-- Opening Marker --

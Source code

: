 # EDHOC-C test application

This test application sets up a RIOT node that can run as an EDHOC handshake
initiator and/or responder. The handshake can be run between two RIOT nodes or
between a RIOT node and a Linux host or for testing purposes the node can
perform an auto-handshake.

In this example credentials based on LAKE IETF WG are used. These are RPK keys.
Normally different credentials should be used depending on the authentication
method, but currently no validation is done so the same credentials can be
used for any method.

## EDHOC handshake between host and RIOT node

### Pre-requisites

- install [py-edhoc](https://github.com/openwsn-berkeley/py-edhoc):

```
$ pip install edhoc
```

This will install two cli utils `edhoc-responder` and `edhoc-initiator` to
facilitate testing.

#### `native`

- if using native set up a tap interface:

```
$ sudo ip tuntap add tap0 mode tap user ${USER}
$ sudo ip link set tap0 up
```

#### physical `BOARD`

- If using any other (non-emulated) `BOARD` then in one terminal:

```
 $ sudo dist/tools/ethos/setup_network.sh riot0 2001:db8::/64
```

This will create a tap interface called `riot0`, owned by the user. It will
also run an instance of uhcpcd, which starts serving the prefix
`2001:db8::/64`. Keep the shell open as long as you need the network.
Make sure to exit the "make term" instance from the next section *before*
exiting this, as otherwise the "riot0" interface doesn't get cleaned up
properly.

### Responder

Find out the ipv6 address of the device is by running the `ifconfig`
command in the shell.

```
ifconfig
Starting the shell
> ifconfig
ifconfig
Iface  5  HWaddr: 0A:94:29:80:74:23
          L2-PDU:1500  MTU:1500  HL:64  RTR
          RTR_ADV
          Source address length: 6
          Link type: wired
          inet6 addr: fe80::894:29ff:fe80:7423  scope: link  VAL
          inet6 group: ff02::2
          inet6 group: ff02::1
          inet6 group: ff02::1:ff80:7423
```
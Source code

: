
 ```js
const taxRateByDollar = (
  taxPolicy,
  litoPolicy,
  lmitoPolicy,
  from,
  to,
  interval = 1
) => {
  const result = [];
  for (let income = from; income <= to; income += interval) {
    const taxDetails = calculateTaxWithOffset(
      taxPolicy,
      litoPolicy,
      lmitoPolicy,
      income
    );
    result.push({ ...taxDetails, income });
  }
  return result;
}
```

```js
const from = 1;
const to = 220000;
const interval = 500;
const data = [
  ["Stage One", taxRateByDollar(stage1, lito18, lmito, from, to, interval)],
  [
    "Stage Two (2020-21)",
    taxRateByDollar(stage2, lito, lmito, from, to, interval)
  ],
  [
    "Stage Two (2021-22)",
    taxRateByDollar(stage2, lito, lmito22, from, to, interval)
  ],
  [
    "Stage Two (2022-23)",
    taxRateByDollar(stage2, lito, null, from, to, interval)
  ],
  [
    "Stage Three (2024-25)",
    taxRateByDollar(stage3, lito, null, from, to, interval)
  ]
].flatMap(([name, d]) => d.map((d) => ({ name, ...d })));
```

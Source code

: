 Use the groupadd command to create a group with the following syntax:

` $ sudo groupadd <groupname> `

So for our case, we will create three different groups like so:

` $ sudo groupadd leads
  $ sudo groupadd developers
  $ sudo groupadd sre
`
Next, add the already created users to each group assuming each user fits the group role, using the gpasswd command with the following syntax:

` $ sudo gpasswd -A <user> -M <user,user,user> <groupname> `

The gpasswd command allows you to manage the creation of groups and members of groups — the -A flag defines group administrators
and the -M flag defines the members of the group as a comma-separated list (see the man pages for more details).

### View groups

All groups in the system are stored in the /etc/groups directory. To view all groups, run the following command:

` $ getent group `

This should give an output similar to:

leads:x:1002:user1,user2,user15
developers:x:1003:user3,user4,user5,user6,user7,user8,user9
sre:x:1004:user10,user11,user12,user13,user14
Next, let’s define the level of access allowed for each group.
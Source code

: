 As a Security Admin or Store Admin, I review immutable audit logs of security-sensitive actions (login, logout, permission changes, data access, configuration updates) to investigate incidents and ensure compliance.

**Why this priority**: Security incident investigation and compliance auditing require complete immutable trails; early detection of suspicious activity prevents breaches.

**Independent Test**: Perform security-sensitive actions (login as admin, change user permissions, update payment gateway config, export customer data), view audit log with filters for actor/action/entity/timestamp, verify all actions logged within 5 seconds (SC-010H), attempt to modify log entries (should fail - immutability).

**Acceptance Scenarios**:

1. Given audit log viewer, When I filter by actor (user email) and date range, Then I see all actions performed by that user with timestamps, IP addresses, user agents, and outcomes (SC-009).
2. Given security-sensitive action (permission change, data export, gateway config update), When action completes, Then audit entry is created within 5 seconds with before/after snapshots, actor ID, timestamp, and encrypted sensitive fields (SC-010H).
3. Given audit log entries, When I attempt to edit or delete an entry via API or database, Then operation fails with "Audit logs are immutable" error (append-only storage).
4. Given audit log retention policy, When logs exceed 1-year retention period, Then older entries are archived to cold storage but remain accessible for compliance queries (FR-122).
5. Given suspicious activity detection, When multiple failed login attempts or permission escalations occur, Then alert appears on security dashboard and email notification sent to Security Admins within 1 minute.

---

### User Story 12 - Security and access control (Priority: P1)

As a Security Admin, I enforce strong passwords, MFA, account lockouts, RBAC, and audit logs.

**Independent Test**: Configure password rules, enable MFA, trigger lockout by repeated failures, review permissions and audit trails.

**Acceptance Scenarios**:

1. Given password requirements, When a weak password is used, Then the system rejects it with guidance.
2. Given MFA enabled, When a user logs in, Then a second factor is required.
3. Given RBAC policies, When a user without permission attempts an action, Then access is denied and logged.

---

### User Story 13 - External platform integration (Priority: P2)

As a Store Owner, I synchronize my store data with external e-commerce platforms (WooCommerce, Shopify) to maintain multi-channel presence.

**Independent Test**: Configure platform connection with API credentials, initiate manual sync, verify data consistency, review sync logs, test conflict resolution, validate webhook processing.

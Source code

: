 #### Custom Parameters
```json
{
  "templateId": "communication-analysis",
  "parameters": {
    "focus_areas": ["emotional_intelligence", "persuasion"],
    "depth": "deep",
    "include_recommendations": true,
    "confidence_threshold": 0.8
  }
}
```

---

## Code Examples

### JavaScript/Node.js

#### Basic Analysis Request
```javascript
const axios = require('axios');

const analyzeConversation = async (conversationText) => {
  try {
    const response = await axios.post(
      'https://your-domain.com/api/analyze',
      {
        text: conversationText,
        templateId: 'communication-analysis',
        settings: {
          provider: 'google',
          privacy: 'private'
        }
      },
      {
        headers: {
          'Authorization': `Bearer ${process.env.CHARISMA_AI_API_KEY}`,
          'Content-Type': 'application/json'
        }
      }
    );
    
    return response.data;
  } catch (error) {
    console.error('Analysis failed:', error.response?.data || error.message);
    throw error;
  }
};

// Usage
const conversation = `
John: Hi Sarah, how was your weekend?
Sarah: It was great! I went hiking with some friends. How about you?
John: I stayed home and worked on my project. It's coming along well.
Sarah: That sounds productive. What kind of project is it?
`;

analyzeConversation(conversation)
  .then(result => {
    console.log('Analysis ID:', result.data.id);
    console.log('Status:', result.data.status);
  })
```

-- Closing Marker --

_INSTRUCTIONS FOR THE TASK_
What you should do is return the records above exactly, leaving nothing out.

_RESULT OF THIS EXERCISE_
Source code

: # EDHOC-C test application

This test application sets up a RIOT node that can run as an EDHOC handshake
initiator and/or responder. The handshake can be run between two RIOT nodes or
between a RIOT node and a Linux host or for testing purposes the node can
perform an auto-handshake.

In this example credentials based on LAKE IETF WG are used. These are RPK keys.
Normally different credentials should be used depending on the authentication
method, but currently no validation is done so the same credentials can be
used for any method.

## EDHOC handshake between host and RIOT node

### Pre-requisites

- install [py-edhoc](https://github.com/openwsn-berkeley/py-edhoc):

```
$ pip install edhoc
```

This will install two cli utils `edhoc-responder` and `edhoc-initiator` to
facilitate testing.

#### `native`

- if using native set up a tap interface:

```
$ sudo ip tuntap add tap0 mode tap user ${USER}
$ sudo ip link set tap0 up
```

#### physical `BOARD`

- If using any other (non-emulated) `BOARD` then in one terminal:

```
 $ sudo dist/tools/ethos/setup_network.sh riot0 2001:db8::/64
```

This will create a tap interface called `riot0`, owned by the user. It will
also run an instance of uhcpcd, which starts serving the prefix
`2001:db8::/64`. Keep the shell open as long as you need the network.
Make sure to exit the "make term" instance from the next section *before*
exiting this, as otherwise the "riot0" interface doesn't get cleaned up
properly.

### Responder

Find out the ipv6 address of the device is by running the `ifconfig`
command in the shell.

```
ifconfig
Starting the shell
> ifconfig
ifconfig
Iface  5  HWaddr: 0A:94:29:80:74:23
          L2-PDU:1500  MTU:1500  HL:64  RTR
          RTR_ADV
          Source address length: 6
          Link type: wired
          inet6 addr: fe80::894:29ff:fe80:7423  scope: link  VAL
          inet6 group: ff02::2
          inet6 group: ff02::1
          inet6 group: ff02::1:ff80:7423
```
Source code

:
 ```js
const taxRateByDollar = (
  taxPolicy,
  litoPolicy,
  lmitoPolicy,
  from,
  to,
  interval = 1
) => {
  const result = [];
  for (let income = from; income <= to; income += interval) {
    const taxDetails = calculateTaxWithOffset(
      taxPolicy,
      litoPolicy,
      lmitoPolicy,
      income
    );
    result.push({ ...taxDetails, income });
  }
  return result;
}
```

```js
const from = 1;
const to = 220000;
const interval = 500;
const data = [
  ["Stage One", taxRateByDollar(stage1, lito18, lmito, from, to, interval)],
  [
    "Stage Two (2020-21)",
    taxRateByDollar(stage2, lito, lmito, from, to, interval)
  ],
  [
    "Stage Two (2021-22)",
    taxRateByDollar(stage2, lito, lmito22, from, to, interval)
  ],
  [
    "Stage Two (2022-23)",
    taxRateByDollar(stage2, lito, null, from, to, interval)
  ],
  [
    "Stage Three (2024-25)",
    taxRateByDollar(stage3, lito, null, from, to, interval)
  ]
].flatMap(([name, d]) => d.map((d) => ({ name, ...d })));
```

Source code

: Use the groupadd command to create a group with the following syntax:

` $ sudo groupadd <groupname> `

So for our case, we will create three different groups like so:

` $ sudo groupadd leads
  $ sudo groupadd developers
  $ sudo groupadd sre
`
Next, add the already created users to each group assuming each user fits the group role, using the gpasswd command with the following syntax:

` $ sudo gpasswd -A <user> -M <user,user,user> <groupname> `

The gpasswd command allows you to manage the creation of groups and members of groups — the -A flag defines group administrators
and the -M flag defines the members of the group as a comma-separated list (see the man pages for more details).

### View groups

All groups in the system are stored in the /etc/groups directory. To view all groups, run the following command:

` $ getent group `

This should give an output similar to:

leads:x:1002:user1,user2,user15
developers:x:1003:user3,user4,user5,user6,user7,user8,user9
sre:x:1004:user10,user11,user12,user13,user14
Next, let’s define the level of access allowed for each group.
Source code

: As a Security Admin or Store Admin, I review immutable audit logs of security-sensitive actions (login, logout, permission changes, data access, configuration updates) to investigate incidents and ensure compliance.

**Why this priority**: Security incident investigation and compliance auditing require complete immutable trails; early detection of suspicious activity prevents breaches.

**Independent Test**: Perform security-sensitive actions (login as admin, change user permissions, update payment gateway config, export customer data), view audit log with filters for actor/action/entity/timestamp, verify all actions logged within 5 seconds (SC-010H), attempt to modify log entries (should fail - immutability).

**Acceptance Scenarios**:

1. Given audit log viewer, When I filter by actor (user email) and date range, Then I see all actions performed by that user with timestamps, IP addresses, user agents, and outcomes (SC-009).
2. Given security-sensitive action (permission change, data export, gateway config update), When action completes, Then audit entry is created within 5 seconds with before/after snapshots, actor ID, timestamp, and encrypted sensitive fields (SC-010H).
3. Given audit log entries, When I attempt to edit or delete an entry via API or database, Then operation fails with "Audit logs are immutable" error (append-only storage).
4. Given audit log retention policy, When logs exceed 1-year retention period, Then older entries are archived to cold storage but remain accessible for compliance queries (FR-122).
5. Given suspicious activity detection, When multiple failed login attempts or permission escalations occur, Then alert appears on security dashboard and email notification sent to Security Admins within 1 minute.

---

### User Story 12 - Security and access control (Priority: P1)

As a Security Admin, I enforce strong passwords, MFA, account lockouts, RBAC, and audit logs.

**Independent Test**: Configure password rules, enable MFA, trigger lockout by repeated failures, review permissions and audit trails.

**Acceptance Scenarios**:

1. Given password requirements, When a weak password is used, Then the system rejects it with guidance.
2. Given MFA enabled, When a user logs in, Then a second factor is required.
3. Given RBAC policies, When a user without permission attempts an action, Then access is denied and logged.

---

### User Story 13 - External platform integration (Priority: P2)

As a Store Owner, I synchronize my store data with external e-commerce platforms (WooCommerce, Shopify) to maintain multi-channel presence.

**Independent Test**: Configure platform connection with API credentials, initiate manual sync, verify data consistency, review sync logs, test conflict resolution, validate webhook processing.

Source code

: #### Custom Parameters
```json
{
  "templateId": "communication-analysis",
  "parameters": {
    "focus_areas": ["emotional_intelligence", "persuasion"],
    "depth": "deep",
    "include_recommendations": true,
    "confidence_threshold": 0.8
  }
}
```

---

## Code Examples

### JavaScript/Node.js

#### Basic Analysis Request
```javascript
const axios = require('axios');

const analyzeConversation = async (conversationText) => {
  try {
    const response = await axios.post(
      'https://your-domain.com/api/analyze',
      {
        text: conversationText,
        templateId: 'communication-analysis',
        settings: {
          provider: 'google',
          privacy: 'private'
        }
      },
      {
        headers: {
          'Authorization': `Bearer ${process.env.CHARISMA_AI_API_KEY}`,
          'Content-Type': 'application/json'
        }
      }
    );
    
    return response.data;
  } catch (error) {
    console.error('Analysis failed:', error.response?.data || error.message);
    throw error;
  }
};

// Usage
const conversation = `
John: Hi Sarah, how was your weekend?
Sarah: It was great! I went hiking with some friends. How about you?
John: I stayed home and worked on my project. It's coming along well.
Sarah: That sounds productive. What kind of project is it?
`;

analyzeConversation(conversation)
  .then(result => {
    console.log('Analysis ID:', result.data.id);
    console.log('Status:', result.data.status);
  })
```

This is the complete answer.